I scraped the Roomi website for the listings in each city around July 12th, 2018. I went to the 'Search Listings' page and iterated over each region and every page of listings. I took the city, neighborhood, and price (leaving the names, faces, and ages of the listers and exact locations of the listings because it felt weird to have those. With those I could have done a deeper dive into demographics of the people subletting their apartments and a more precise mapping of listing prices to neighborhood demographics.) of each listing and constructed this dataset. I then removed London, Toronto, and Vancouver from the dataset because I'm using US census numbers.

The dataset can be found here: https://github.com/Chryzanthemum/roomi/blob/master/datasets/roomineighborhoods.csv

EDA:

Imgur

When visualizing the data, the first thing you notice is that while the average price of a listing is around what you'd expect - SF highest, then NYC, then everyone else in no particular order, the number of listings in each city aren't really correlated to the total population. There are other factors that would explain this (the smaller cities have much higher demand for rooms and any listing gets taken immediately!), but I'd bet money this is caused by how long Roomi has been active in each area and marketing on top of demographics.

Instead, I'm going to focus on the city with the most listings (and that I happen to live in… so take that for domain knowledge), New York.

There are a few neighborhoods that are definitely the same thing (Upper West Side, UWS) and a couple neighborhoods that have overlap (when I checked on the site, listings in Harlem also appear in Upper Manhattan). But hey, this is data science, not product, so I'm going to gloss over the fact that letting users pick their own neighborhoods instead of assigning them seems like a bad idea. Instead I'm just going to group them together where applicable.

Imgur

Imgur

There's a ton of neighborhoods with one, two, or three listings, but I bet that's a side effect of the overlapping neighborhoods. Lower Manhattan has 36 listings that at the lowest level of aggregation are probably in the Lower East Side or East Village somewhere.

Imgur

Looking at the box and whisker plot of prices in each neighborhood, I think it's clear that some of the neighborhood labels are too broad. Upper Manhattan in particular has a wide range of prices and covers a large geographic area, which makes it hard to generalize conclusions about it.

Since I'm using the Roomi neighborhood classifications, and obviously nobody does demographics by neighborhoods, I pulled neighborhood shapefiles from Zillow (at some point in the past I converted these to geojsons and I don't recall how I did it, so I'm just uploading the relevant geojsons) to visualize the Roomi neighborhoods and I compared that to zipcode demographics.
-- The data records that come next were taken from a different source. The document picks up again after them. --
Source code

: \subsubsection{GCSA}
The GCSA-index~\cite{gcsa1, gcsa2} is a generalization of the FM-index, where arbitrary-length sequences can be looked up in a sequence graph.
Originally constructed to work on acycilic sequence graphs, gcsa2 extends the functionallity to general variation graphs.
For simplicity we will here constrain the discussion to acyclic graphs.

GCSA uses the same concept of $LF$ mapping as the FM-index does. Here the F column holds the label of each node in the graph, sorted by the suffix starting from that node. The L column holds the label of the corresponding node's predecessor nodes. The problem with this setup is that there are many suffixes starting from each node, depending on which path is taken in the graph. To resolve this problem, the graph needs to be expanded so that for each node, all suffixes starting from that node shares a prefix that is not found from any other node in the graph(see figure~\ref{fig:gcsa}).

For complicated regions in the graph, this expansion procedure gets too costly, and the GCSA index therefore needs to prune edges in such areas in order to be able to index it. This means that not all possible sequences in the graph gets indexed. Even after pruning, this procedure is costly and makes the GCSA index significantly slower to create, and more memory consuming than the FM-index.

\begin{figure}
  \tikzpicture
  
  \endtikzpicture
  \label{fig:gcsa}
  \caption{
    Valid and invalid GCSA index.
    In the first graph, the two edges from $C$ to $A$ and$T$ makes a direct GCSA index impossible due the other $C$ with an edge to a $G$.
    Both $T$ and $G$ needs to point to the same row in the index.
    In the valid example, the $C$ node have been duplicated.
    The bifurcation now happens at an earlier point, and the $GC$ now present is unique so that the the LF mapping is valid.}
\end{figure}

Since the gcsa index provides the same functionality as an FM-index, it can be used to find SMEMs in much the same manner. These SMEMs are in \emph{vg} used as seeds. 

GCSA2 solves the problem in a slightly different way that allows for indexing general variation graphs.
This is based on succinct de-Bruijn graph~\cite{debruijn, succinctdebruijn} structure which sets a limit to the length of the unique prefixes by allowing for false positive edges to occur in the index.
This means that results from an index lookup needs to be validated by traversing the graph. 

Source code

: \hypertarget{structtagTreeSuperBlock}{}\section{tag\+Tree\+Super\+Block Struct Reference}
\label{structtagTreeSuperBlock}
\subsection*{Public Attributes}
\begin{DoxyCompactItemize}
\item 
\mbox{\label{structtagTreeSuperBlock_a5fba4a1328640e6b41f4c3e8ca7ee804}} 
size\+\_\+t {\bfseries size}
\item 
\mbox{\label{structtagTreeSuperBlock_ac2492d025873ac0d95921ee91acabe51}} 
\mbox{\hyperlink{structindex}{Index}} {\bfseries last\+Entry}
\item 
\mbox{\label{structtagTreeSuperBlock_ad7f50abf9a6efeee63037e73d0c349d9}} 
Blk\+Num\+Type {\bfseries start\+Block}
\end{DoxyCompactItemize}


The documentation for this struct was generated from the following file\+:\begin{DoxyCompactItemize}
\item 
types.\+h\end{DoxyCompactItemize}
All relevant CSVs can be found under /datasets.

https://www.zillow.com/howto/api/neighborhood-boundaries.htm https://www.zillow.com/howto/api/neighborhood-boundaries.html

Now let's get some pretty pictures in there. The following visualizations were all made with Uber Kepler. To replicate them, upload the keplergl JSON to the Uber Kepler demo website.

Imgur

This is what's left after I matched Roomi neighborhoods with Zillow neighborhoods. You can see from the vast swaths of turquoise that these don't match up fantastically, eg there are lots of areas that appear without listings even though they definitely have some. The color corresponds with the mean listing price while the height is the number of listings. Keep in mind these sample sizes when looking at the rest of the comparisons - Lower East Side for instance has a sample size of 1 because I tossed out everything Roomi labeled 'Lower Manhattan'.
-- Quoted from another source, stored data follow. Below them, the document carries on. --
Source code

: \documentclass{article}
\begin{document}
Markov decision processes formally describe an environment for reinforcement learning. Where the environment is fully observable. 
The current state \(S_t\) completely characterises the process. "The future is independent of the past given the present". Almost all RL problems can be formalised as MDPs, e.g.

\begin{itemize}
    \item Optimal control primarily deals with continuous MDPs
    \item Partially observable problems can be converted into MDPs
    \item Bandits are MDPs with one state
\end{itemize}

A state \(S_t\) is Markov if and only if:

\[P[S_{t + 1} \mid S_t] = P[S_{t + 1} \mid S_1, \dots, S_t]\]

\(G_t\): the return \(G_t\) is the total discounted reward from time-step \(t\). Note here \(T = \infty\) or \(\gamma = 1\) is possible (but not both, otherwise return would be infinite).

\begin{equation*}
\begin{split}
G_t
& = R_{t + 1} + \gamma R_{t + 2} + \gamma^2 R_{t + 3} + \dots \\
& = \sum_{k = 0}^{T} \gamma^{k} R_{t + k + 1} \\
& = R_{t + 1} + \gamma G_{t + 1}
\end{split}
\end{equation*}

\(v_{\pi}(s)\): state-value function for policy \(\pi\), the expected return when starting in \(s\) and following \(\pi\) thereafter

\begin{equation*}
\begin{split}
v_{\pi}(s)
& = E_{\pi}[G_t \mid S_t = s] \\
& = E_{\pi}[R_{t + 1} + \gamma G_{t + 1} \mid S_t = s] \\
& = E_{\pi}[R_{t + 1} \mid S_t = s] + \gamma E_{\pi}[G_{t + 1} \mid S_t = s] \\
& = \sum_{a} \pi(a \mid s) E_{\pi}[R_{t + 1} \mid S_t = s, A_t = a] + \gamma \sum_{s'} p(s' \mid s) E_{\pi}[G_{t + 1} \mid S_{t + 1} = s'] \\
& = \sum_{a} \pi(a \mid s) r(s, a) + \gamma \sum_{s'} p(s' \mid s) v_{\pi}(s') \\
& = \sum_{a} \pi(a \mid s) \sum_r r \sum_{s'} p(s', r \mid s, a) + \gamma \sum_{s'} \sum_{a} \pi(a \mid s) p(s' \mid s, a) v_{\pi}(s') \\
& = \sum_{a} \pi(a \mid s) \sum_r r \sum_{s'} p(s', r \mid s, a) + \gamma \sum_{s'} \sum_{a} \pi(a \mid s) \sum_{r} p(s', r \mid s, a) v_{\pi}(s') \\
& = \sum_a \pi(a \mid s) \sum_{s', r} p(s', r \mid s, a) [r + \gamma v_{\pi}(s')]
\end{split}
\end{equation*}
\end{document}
I'm comparing total population, renter population, and population within the ages of 21-35 against number of Roomi listings and median income per household against Roomi median prices. While this neighborhood to zipcode comparison is obviously not perfect, it gives us an idea of what correlations we should expect to see. If a gun was pointed to my head, and I had to build a model to predict factors against these neighborhoods, I'd pull census information for the most granular level available (census tracts), find the percentage of each census tract in each neighborhood, and build neighborhood demographics based off that, but thankfully this is just for fun and I can stop here.
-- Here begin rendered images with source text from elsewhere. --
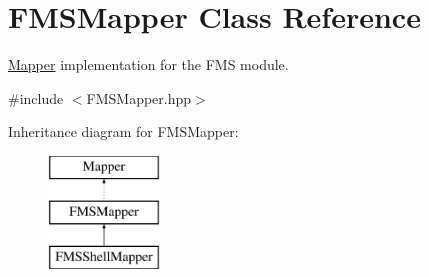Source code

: \hypertarget{classFMSMapper}{
\section{FMSMapper Class Reference}
\label{classFMSMapper}
}


\hyperlink{classMapper}{Mapper} implementation for the FMS module.  




{\ttfamily \#include $<$FMSMapper.hpp$>$}

Inheritance diagram for FMSMapper:\begin{figure}[H]
\begin{center}
\leavevmode
\includegraphics[height=3.000000cm]{classFMSMapper}
\end{center}
\end{figure}
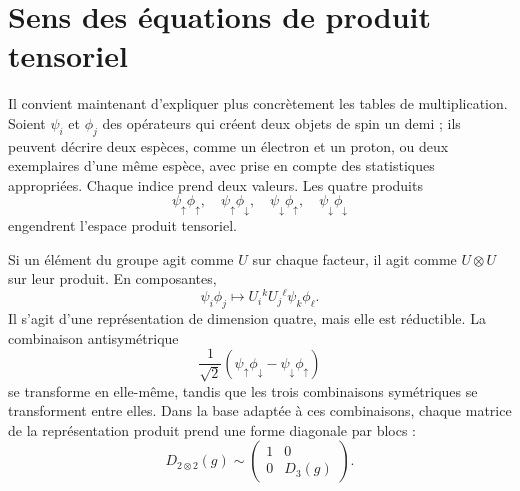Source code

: \begin{classroomqa}
\end{classroomqa}

\section{Sens des équations de produit tensoriel}

Il convient maintenant d’expliquer plus concrètement les tables de multiplication. Soient \(\psi_i\) et \(\phi_j\) des opérateurs qui créent deux objets de spin un demi ; ils peuvent décrire deux espèces, comme un électron et un proton, ou deux exemplaires d’une même espèce, avec prise en compte des statistiques appropriées. Chaque indice prend deux valeurs. Les quatre produits
\begin{equation}
\psi_\uparrow\phi_\uparrow,
\quad
\psi_\uparrow\phi_\downarrow,
\quad
\psi_\downarrow\phi_\uparrow,
\quad
\psi_\downarrow\phi_\downarrow
\end{equation}
engendrent l’espace produit tensoriel.

Si un élément du groupe agit comme \(U\) sur chaque facteur, il agit comme \(U\otimes U\) sur leur produit. En composantes,
\begin{equation}
\psi_i\phi_j
\longmapsto
U_i{}^kU_j{}^\ell\psi_k\phi_\ell.
\label{eq:l4-product-action}
\end{equation}
Il s’agit d’une représentation de dimension quatre, mais elle est réductible. La combinaison antisymétrique
\begin{equation}
\frac{1}{\sqrt2}
(\psi_\uparrow\phi_\downarrow
-\psi_\downarrow\phi_\uparrow)
\end{equation}
se transforme en elle-même, tandis que les trois combinaisons symétriques se transforment entre elles. Dans la base adaptée à ces combinaisons, chaque matrice de la représentation produit prend une forme diagonale par blocs :
\begin{equation}
D_{2\otimes2}(g)
\sim
\begin{pmatrix}
1&0\\
0&D_3(g)
\end{pmatrix}.
\label{eq:l4-spin-block-diagonal}
\end{equation}

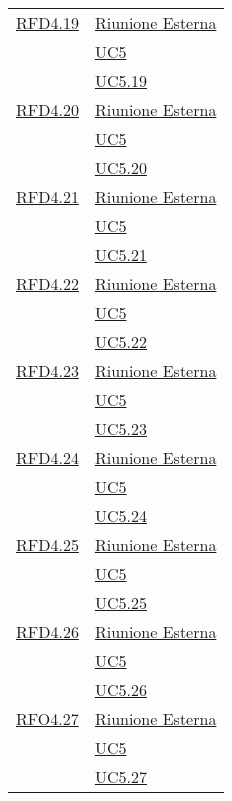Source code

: \begin{longtable}{|>{\centering}m{5cm}|m{5cm}<{\centering}|}
\hyperlink{RFD4.19}{RFD4.19} & \hyperlink{Riunione Esterna}{Riunione Esterna}\\ &\hyperref[UC5]{UC5}\\  &\hyperref[UC5.19]{UC5.19}\\ \hline

\hyperlink{RFD4.20}{RFD4.20} &   \hyperlink{Riunione Esterna}{Riunione Esterna}\\ &\hyperref[UC5]{UC5}\\ &\hyperref[UC5.20]{UC5.20}\\ \hline

\hyperlink{RFD4.21}{RFD4.21} & \hyperlink{Riunione Esterna}{Riunione Esterna}\\ &\hyperref[UC5]{UC5}\\  &\hyperref[UC5.21]{UC5.21}\\ \hline

\hyperlink{RFD4.22}{RFD4.22} &   \hyperlink{Riunione Esterna}{Riunione Esterna}\\ &\hyperref[UC5]{UC5}\\ &\hyperref[UC5.22]{UC5.22}\\ \hline

\hyperlink{RFD4.23}{RFD4.23} & \hyperlink{Riunione Esterna}{Riunione Esterna}\\ &\hyperref[UC5]{UC5}\\  &\hyperref[UC5.23]{UC5.23}\\ \hline

\hyperlink{RFD4.24}{RFD4.24} & \hyperlink{Riunione Esterna}{Riunione Esterna}\\ &\hyperref[UC5]{UC5}\\ &\hyperref[UC5.24]{UC5.24}\\ \hline

\hyperlink{RFD4.25}{RFD4.25} & \hyperlink{Riunione Esterna}{Riunione Esterna}\\ &\hyperref[UC5]{UC5}\\  &\hyperref[UC5.25]{UC5.25}\\ \hline

\hyperlink{RFD4.26}{RFD4.26}  &  \hyperlink{Riunione Esterna}{Riunione Esterna}\\ &\hyperref[UC5]{UC5}\\ &\hyperref[UC5.26]{UC5.26}\\ \hline

\hyperlink{RFO4.27}{RFO4.27} &  \hyperlink{Riunione Esterna}{Riunione Esterna}\\ &\hyperref[UC5]{UC5}\\ &\hyperref[UC5.27]{UC5.27}\\ \hline


\end{longtable}

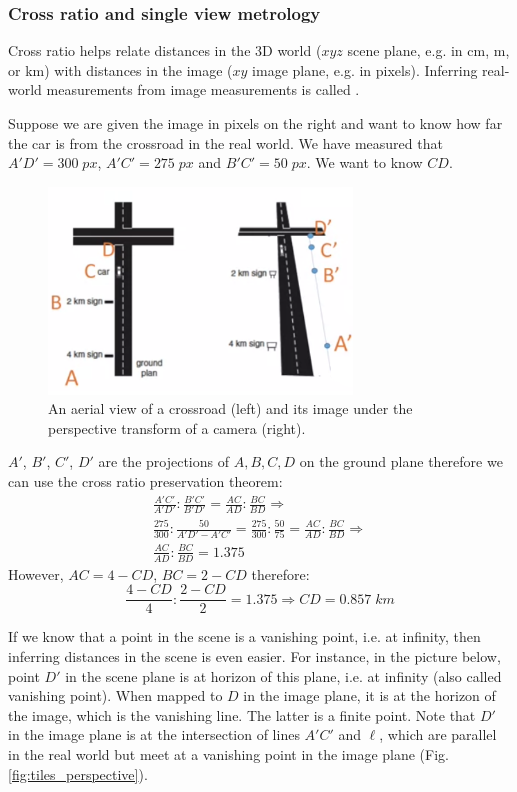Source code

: \documentclass[a4paper]{article}
\begin{document}
\subsubsection{Cross ratio and single view metrology}

Cross ratio helps relate distances in the 3D world ($xyz$ scene plane, e.g. in cm, m, or km) with distances in the image ($xy$ image plane, e.g. in pixels). Inferring real-world measurements from image measurements is called .

Suppose we are given the image in pixels on the right and want to know how far the car is from the crossroad in the real world. We have measured that $A'D'=300\; px$, $A'C'=275 \; px$ and $B'C'=50\; px$. We want to know $CD$.
\begin{figure}[H]
    \centering
    \includegraphics[height=5.5cm]{img/cross_ratio_crossroad.png}
    \caption{An aerial view of a crossroad (left) and its image under the perspective transform of a camera (right).}
    \label{fig:my_label}
\end{figure}
$A'$, $B'$, $C'$, $D'$ are the projections of $A,B,C,D$ on the ground plane therefore we can use the cross ratio preservation theorem:
\begin{gather*}
\frac{A'C'}{A'D'}:\frac{B'C'}{B'D'} = \frac{AC}{AD}:\frac{BC}{BD} \Rightarrow\\
\frac{275}{300}:\frac{50}{A'D' - A'C'} = \frac{275}{300}:\frac{50}{75} = \frac{AC}{AD}:\frac{BC}{BD}  \Rightarrow \\
\frac{AC}{AD}:\frac{BC}{BD} =1.375
\end{gather*}
However, $AC=4-CD$, $BC=2-CD$ therefore:
\[
\frac{4-CD}{4}:\frac{2-CD}{2} = 1.375 \Rightarrow CD = 0.857 \; km
\]

If we know that  a point in the scene is a vanishing point, i.e. at infinity, then inferring distances in the scene is even easier. For instance, in the picture below, point $D'$ in the scene plane is at horizon of this plane, i.e. at infinity (also called vanishing point). When mapped to $D$ in the image plane, it is at the horizon of the image, which is the vanishing line. The latter is a finite point. Note that $D'$ in the image plane is at the intersection of lines $A'C'$ and $\ell$, which are parallel in the real world but meet at a vanishing point in the image plane (Fig. \ref{fig:tiles_perspective}).
\end{document}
Mean price of listing vs median income - humorously enough, these look like they're almost inverse of each other. One hypothesis is that in wealthier neighborhoods, there are more room shares as opposed to traditional sublets, to make rent work.

Imgur

Number of listings vs percentage of population between ages 20-29, population density, and number of renters respectively - as you might expect, number of renters appears to predict number of listings better than the others, but there are interesting caveats, especially in Manhattan and parts of Brooklyn.

Imgur

Imgur

Imgur

One last thing to care about - these are the before/after .describe() tables for the Roomi Neighborhoods once I removed the neighborhoods that didn't match up with a Zillow GeoJSON. The number of neighborhoods was cut by about a third and the average number of listings per neighborhood has decreased slightly in the mean and heavily in the upper median quartiles.

Before Removing Neighborhoods After Removing Neighborhoods
Count of Listings Mean Price of Listings Count of Listings Mean Price of Listings
count 96 96 68 68
mean 7.739583 1286.267577 7.485294 1290.964911
std 13.620607 273.454186 12.228536 248.350564
min 1 700 1 700
25% 1 1175 1 1180
50% 2.5 1278.318182 2 1283
75% 7 1422.125 6.25 1422.125
max 82 2280 52 2280

Next Steps:

I've created a list of questions that could be investigated using Roomi's data and the teams the answers would be relevant to. I think these are relatively unique ways in which Roomi could use data to differentiate itself from competitors, create additional value for its users, and better progress as a company.

Marketing/Sales

  1. What demographics are the most likely to use Roomi, both to find a roommate and to find a room, and how can that information be used to tailor future expansion and marketing efforts?

  2. Census data is notoriously imprecise when it comes to capturing transient populations, which seems like the primary demographic for Roomi. What other sources of data can be used to model this?

Product

  1. Can key words within the listing and outside information predict how long a given listing will remain on the market?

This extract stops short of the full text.